» INSTRUCTIONS FOR THE TASK: Locate every line in the records below that contains the word "channel", and copy each one.

....................

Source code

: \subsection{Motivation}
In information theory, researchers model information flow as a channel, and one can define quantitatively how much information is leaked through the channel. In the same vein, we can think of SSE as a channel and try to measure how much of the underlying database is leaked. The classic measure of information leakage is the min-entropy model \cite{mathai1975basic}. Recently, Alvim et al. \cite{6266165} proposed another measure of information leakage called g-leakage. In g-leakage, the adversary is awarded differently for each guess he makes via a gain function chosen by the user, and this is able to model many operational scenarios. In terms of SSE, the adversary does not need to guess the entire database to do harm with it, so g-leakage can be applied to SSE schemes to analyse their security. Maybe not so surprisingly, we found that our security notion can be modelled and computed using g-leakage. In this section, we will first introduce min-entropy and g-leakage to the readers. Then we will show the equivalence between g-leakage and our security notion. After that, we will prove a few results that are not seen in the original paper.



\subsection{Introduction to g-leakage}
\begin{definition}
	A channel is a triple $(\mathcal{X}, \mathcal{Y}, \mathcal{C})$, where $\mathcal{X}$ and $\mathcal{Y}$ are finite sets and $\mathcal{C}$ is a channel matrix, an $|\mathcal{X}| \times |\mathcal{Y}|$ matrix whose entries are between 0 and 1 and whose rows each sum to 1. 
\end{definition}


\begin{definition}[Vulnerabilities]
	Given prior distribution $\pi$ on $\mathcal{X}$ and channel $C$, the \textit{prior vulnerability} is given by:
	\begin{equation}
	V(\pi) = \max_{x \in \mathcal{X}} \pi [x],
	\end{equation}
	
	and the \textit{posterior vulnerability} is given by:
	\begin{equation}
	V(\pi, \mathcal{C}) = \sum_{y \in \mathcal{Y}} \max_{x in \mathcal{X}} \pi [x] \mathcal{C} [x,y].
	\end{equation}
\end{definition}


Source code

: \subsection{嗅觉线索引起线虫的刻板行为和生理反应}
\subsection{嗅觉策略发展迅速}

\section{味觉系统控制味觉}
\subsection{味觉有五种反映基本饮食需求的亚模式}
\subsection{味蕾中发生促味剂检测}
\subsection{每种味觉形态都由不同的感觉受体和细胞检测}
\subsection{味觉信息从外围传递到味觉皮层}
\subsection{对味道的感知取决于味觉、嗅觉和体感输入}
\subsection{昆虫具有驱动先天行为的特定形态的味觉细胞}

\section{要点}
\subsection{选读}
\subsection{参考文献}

....................

» EXERCISE RESPONSE:
In information theory, researchers model information flow as a channel, and one can define quantitatively how much information is leaked through the channel. In the same vein, we can think of SSE as a channel and try to measure how much of the underlying database is leaked. The classic measure of information leakage is the min-entropy model \cite{mathai1975basic}. Recently, Alvim et al. \cite{6266165} proposed another measure of information leakage called g-leakage. In g-leakage, the adversary is awarded differently for each guess he makes via a gain function chosen by the user, and this is able to model many operational scenarios. In terms of SSE, the adversary does not need to guess the entire database to do harm with it, so g-leakage can be applied to SSE schemes to analyse their security. Maybe not so surprisingly, we found that our security notion can be modelled and computed using g-leakage. In this section, we will first introduce min-entropy and g-leakage to the readers. Then we will show the equivalence between g-leakage and our security notion. After that, we will prove a few results that are not seen in the original paper.
	A channel is a triple $(\mathcal{X}, \mathcal{Y}, \mathcal{C})$, where $\mathcal{X}$ and $\mathcal{Y}$ are finite sets and $\mathcal{C}$ is a channel matrix, an $|\mathcal{X}| \times |\mathcal{Y}|$ matrix whose entries are between 0 and 1 and whose rows each sum to 1. 
	Given prior distribution $\pi$ on $\mathcal{X}$ and channel $C$, the \textit{prior vulnerability} is given by:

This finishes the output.